# RECORDS SHOWN:
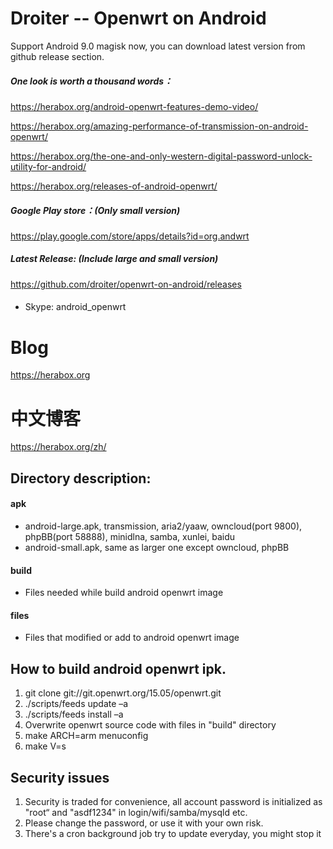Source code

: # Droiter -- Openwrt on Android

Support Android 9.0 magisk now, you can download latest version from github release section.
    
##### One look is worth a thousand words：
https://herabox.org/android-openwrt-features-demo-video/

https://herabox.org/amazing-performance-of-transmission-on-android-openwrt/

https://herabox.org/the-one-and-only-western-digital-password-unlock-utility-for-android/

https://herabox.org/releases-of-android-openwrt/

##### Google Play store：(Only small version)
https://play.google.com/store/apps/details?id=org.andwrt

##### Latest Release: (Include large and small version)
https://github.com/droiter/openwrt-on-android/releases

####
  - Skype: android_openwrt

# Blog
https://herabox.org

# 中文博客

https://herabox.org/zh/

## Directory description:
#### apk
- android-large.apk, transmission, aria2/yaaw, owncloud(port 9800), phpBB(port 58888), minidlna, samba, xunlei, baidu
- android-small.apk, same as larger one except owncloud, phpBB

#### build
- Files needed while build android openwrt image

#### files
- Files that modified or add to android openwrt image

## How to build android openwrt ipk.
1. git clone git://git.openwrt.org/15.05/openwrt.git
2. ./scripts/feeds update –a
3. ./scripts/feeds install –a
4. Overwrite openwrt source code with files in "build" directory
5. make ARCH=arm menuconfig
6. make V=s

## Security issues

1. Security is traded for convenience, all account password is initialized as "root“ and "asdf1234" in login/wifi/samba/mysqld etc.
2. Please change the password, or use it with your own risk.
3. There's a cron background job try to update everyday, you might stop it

...

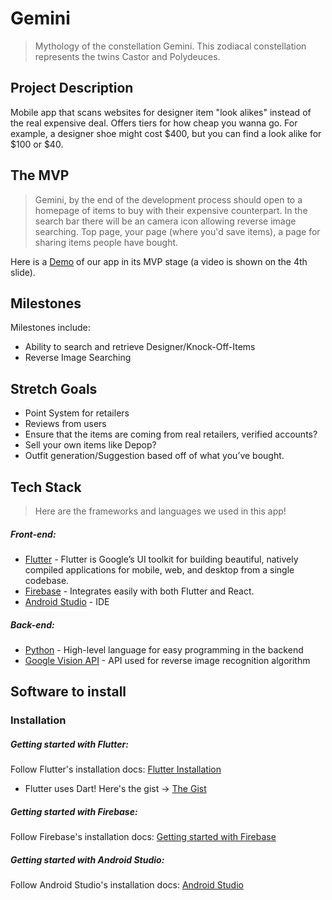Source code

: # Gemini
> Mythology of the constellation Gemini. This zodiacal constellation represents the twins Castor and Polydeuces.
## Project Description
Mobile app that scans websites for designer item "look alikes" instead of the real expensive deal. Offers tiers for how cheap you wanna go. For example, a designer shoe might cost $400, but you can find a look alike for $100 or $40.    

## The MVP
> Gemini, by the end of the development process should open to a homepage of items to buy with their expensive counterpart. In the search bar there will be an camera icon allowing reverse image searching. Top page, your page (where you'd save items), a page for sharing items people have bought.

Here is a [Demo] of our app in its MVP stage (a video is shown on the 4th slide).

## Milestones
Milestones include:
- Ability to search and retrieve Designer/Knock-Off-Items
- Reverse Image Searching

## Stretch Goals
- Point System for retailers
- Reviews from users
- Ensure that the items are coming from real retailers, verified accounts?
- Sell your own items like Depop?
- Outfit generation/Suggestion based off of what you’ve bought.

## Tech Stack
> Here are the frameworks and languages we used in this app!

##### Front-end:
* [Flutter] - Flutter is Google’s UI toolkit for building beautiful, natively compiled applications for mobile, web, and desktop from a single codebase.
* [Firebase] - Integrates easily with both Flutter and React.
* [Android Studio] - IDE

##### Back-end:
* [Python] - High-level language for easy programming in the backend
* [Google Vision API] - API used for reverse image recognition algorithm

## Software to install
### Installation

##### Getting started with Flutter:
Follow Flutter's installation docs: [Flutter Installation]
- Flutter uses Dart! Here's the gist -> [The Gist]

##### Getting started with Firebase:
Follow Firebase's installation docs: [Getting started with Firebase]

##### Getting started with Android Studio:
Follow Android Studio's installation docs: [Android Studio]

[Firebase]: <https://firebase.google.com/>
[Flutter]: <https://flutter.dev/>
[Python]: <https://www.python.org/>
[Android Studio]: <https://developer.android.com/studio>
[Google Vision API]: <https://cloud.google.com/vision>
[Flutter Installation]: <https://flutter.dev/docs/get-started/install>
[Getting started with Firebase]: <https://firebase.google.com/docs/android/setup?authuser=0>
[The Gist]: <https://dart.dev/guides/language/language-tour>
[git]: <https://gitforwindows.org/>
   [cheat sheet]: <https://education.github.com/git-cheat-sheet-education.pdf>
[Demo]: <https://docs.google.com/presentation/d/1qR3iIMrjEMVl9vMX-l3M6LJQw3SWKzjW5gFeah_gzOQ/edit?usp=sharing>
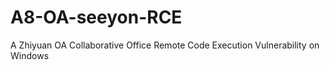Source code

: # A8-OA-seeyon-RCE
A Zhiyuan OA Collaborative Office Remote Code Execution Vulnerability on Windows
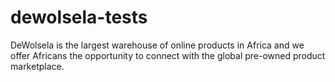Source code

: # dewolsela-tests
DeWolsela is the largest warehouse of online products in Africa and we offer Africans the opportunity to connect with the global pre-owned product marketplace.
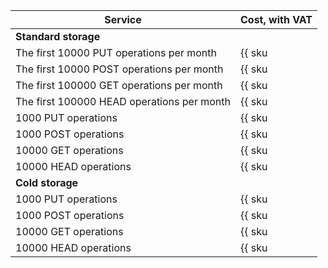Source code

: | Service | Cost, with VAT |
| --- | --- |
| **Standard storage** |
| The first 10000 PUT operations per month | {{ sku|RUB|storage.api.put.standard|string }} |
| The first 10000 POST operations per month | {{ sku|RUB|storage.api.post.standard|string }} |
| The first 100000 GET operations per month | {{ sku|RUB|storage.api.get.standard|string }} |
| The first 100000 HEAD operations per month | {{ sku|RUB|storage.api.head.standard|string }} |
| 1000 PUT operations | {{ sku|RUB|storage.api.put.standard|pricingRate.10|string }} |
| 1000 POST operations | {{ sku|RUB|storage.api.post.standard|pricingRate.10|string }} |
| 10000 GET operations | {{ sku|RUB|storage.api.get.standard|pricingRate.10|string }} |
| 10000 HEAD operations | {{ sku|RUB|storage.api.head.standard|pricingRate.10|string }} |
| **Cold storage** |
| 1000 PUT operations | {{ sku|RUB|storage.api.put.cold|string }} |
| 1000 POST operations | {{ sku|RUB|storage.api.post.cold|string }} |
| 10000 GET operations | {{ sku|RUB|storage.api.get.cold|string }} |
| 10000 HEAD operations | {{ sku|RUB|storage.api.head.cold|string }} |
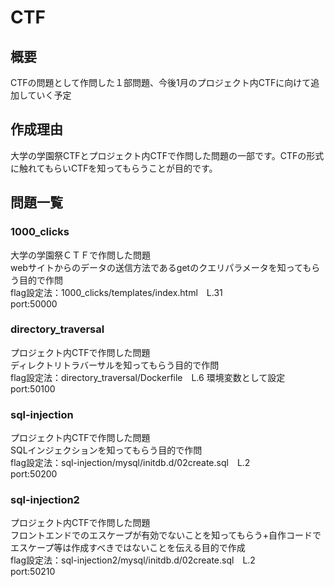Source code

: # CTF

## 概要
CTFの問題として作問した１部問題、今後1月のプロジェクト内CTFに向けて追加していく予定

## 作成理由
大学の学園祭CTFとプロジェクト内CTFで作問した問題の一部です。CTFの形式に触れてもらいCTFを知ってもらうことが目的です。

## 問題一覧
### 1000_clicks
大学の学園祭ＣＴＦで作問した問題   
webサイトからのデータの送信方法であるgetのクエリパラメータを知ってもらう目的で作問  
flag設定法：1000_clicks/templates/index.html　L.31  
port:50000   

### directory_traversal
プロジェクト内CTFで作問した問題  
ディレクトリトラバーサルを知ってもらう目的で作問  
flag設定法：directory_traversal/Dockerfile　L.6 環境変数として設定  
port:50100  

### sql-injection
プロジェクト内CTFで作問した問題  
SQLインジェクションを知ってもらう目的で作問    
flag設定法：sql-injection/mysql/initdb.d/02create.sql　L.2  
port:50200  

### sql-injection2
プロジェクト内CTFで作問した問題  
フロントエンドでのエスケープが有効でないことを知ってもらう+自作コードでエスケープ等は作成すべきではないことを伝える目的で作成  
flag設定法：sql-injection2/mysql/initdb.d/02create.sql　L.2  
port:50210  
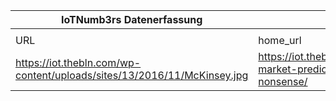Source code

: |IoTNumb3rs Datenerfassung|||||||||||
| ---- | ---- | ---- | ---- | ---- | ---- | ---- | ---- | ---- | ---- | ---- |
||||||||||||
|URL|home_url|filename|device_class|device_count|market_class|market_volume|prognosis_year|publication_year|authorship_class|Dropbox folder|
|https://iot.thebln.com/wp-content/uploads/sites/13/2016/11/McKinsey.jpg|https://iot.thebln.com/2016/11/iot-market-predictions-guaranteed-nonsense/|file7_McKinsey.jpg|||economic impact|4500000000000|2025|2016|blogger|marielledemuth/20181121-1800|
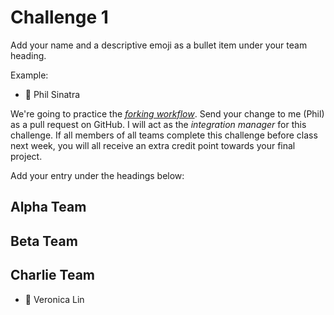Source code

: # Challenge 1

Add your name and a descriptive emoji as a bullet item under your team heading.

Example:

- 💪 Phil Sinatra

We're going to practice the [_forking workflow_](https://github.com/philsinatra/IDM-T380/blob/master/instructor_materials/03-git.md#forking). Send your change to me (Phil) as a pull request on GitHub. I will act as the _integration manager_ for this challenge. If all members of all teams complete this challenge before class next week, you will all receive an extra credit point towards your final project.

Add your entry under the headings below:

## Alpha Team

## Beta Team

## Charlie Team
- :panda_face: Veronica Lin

* * *

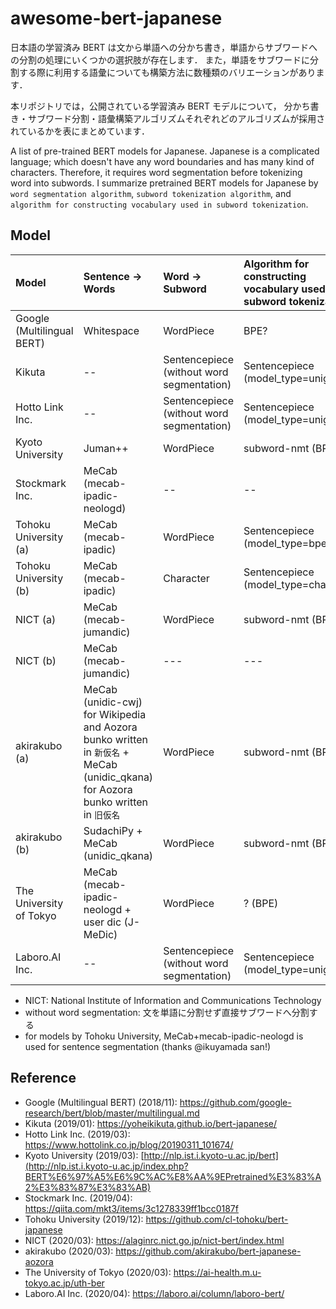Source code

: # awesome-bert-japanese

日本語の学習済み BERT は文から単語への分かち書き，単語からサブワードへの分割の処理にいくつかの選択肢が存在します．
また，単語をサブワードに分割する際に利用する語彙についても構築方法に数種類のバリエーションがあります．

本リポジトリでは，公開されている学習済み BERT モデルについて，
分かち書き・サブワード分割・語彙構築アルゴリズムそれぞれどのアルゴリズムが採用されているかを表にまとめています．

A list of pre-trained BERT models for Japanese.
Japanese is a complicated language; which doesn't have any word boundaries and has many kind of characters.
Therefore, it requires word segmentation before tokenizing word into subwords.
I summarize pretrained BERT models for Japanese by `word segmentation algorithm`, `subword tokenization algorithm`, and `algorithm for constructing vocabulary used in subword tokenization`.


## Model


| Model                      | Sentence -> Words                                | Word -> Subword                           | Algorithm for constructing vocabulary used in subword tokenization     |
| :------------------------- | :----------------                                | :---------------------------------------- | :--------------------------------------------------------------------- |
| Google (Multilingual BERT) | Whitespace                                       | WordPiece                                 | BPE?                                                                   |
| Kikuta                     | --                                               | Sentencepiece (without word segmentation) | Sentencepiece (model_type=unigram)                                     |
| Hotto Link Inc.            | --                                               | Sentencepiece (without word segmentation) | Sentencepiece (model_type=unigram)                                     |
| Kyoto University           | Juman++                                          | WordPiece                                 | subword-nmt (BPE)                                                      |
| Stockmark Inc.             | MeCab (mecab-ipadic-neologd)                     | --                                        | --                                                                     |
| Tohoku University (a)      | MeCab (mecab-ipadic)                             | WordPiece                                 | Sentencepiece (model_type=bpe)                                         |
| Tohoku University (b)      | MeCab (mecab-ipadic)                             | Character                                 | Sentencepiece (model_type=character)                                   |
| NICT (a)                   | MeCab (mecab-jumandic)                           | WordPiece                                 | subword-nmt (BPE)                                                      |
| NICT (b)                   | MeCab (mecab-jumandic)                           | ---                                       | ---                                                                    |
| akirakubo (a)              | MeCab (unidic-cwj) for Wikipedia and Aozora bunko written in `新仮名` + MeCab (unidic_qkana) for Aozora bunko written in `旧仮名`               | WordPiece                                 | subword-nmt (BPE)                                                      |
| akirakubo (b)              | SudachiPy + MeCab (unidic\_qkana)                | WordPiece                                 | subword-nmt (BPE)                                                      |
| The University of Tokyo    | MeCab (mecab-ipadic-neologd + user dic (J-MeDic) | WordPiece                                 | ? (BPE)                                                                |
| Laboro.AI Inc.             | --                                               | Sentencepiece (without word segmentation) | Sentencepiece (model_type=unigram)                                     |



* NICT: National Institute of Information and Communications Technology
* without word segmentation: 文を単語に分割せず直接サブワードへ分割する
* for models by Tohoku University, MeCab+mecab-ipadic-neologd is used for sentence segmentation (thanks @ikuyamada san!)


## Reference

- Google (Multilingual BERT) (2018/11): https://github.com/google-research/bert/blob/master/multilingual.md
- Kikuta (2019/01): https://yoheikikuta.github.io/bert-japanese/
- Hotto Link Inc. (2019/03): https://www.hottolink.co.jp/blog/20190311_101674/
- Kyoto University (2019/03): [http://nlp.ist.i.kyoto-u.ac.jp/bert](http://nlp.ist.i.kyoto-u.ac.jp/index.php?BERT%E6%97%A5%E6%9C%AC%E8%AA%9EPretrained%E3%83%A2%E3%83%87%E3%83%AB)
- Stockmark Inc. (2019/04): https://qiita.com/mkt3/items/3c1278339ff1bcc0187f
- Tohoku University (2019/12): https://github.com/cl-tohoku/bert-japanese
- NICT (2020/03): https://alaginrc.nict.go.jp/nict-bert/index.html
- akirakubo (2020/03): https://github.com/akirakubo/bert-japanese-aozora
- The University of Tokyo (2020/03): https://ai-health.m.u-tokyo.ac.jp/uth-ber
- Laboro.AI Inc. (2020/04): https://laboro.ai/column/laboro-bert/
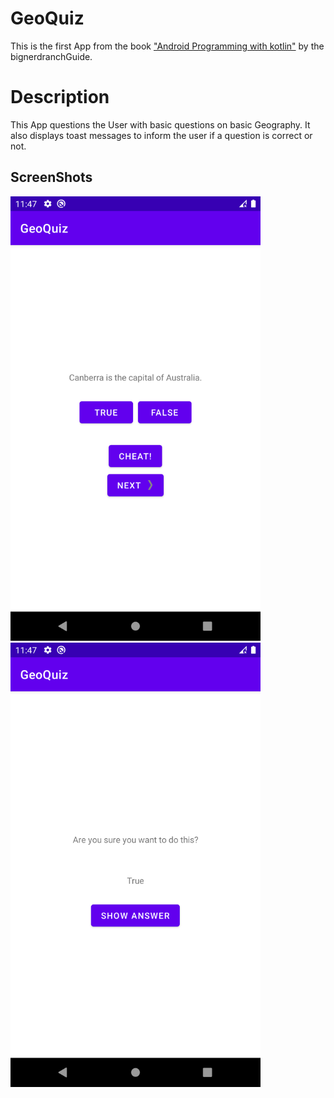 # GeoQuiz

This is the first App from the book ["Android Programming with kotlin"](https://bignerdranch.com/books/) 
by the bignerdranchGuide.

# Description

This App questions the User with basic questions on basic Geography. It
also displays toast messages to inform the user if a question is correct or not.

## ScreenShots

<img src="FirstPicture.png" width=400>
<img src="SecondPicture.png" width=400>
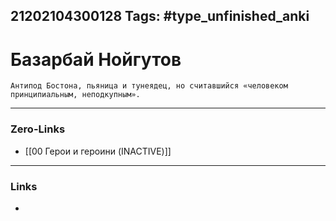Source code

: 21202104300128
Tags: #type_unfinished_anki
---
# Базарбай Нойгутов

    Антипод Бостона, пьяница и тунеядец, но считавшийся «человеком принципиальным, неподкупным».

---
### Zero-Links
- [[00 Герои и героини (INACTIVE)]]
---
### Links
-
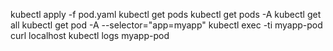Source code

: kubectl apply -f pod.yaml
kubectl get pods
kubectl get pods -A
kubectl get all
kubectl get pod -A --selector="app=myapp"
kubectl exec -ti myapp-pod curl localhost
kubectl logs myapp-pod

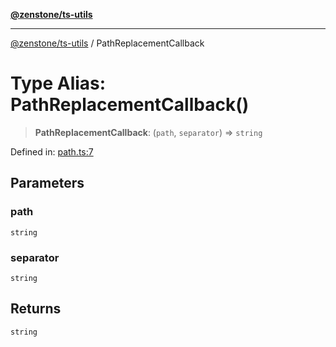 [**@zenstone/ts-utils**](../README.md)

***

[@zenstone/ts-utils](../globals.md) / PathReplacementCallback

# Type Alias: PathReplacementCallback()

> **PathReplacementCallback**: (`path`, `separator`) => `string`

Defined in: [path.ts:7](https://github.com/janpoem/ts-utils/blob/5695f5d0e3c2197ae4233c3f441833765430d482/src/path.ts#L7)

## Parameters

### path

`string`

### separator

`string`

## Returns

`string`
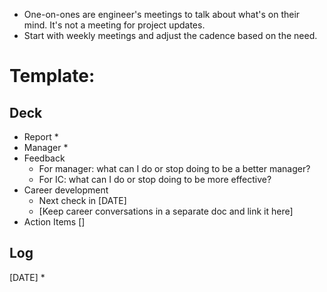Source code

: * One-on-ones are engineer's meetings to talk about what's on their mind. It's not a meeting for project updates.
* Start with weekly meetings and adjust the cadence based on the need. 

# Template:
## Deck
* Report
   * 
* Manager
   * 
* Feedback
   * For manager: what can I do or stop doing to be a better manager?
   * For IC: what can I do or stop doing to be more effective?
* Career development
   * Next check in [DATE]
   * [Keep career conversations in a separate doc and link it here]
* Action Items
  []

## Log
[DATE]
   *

# DIRECTIONS FOR THIS TASK:
Check each line above for the word "password" and copy every line that has it.

# EXERCISE ANSWER:
https://herabox.org/the-one-and-only-western-digital-password-unlock-utility-for-android/
1. Security is traded for convenience, all account password is initialized as "root“ and "asdf1234" in login/wifi/samba/mysqld etc.
2. Please change the password, or use it with your own risk.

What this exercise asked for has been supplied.